Requirement -
Give back every record exactly as it reads.

======== Records to use ========

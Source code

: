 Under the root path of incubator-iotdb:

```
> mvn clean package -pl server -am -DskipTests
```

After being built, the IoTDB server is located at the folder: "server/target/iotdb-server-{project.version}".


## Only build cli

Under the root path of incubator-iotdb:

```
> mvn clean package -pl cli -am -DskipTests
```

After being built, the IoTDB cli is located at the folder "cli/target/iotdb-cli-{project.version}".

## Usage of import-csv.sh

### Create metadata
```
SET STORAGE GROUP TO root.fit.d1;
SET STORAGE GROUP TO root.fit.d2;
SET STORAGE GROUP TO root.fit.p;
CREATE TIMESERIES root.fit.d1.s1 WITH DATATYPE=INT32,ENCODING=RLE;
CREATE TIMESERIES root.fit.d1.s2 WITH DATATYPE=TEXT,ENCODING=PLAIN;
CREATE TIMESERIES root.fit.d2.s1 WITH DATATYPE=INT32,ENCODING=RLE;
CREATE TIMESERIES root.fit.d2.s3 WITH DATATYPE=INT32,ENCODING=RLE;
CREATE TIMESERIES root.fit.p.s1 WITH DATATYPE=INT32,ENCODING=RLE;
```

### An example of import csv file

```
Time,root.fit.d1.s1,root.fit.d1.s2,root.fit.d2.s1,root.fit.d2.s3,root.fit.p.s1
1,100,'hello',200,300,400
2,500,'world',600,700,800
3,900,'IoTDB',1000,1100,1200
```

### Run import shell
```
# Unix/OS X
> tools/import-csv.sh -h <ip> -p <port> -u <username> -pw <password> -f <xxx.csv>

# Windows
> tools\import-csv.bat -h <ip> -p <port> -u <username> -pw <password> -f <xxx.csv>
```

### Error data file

========

Problem solution -
Source code

: Under the root path of incubator-iotdb:

```
> mvn clean package -pl server -am -DskipTests
```

After being built, the IoTDB server is located at the folder: "server/target/iotdb-server-{project.version}".


## Only build cli

Under the root path of incubator-iotdb:

```
> mvn clean package -pl cli -am -DskipTests
```

After being built, the IoTDB cli is located at the folder "cli/target/iotdb-cli-{project.version}".

## Usage of import-csv.sh

### Create metadata
```
SET STORAGE GROUP TO root.fit.d1;
SET STORAGE GROUP TO root.fit.d2;
SET STORAGE GROUP TO root.fit.p;
CREATE TIMESERIES root.fit.d1.s1 WITH DATATYPE=INT32,ENCODING=RLE;
CREATE TIMESERIES root.fit.d1.s2 WITH DATATYPE=TEXT,ENCODING=PLAIN;
CREATE TIMESERIES root.fit.d2.s1 WITH DATATYPE=INT32,ENCODING=RLE;
CREATE TIMESERIES root.fit.d2.s3 WITH DATATYPE=INT32,ENCODING=RLE;
CREATE TIMESERIES root.fit.p.s1 WITH DATATYPE=INT32,ENCODING=RLE;
```

### An example of import csv file

```
Time,root.fit.d1.s1,root.fit.d1.s2,root.fit.d2.s1,root.fit.d2.s3,root.fit.p.s1
1,100,'hello',200,300,400
2,500,'world',600,700,800
3,900,'IoTDB',1000,1100,1200
```

### Run import shell
```
# Unix/OS X
> tools/import-csv.sh -h <ip> -p <port> -u <username> -pw <password> -f <xxx.csv>

# Windows
> tools\import-csv.bat -h <ip> -p <port> -u <username> -pw <password> -f <xxx.csv>
```

### Error data file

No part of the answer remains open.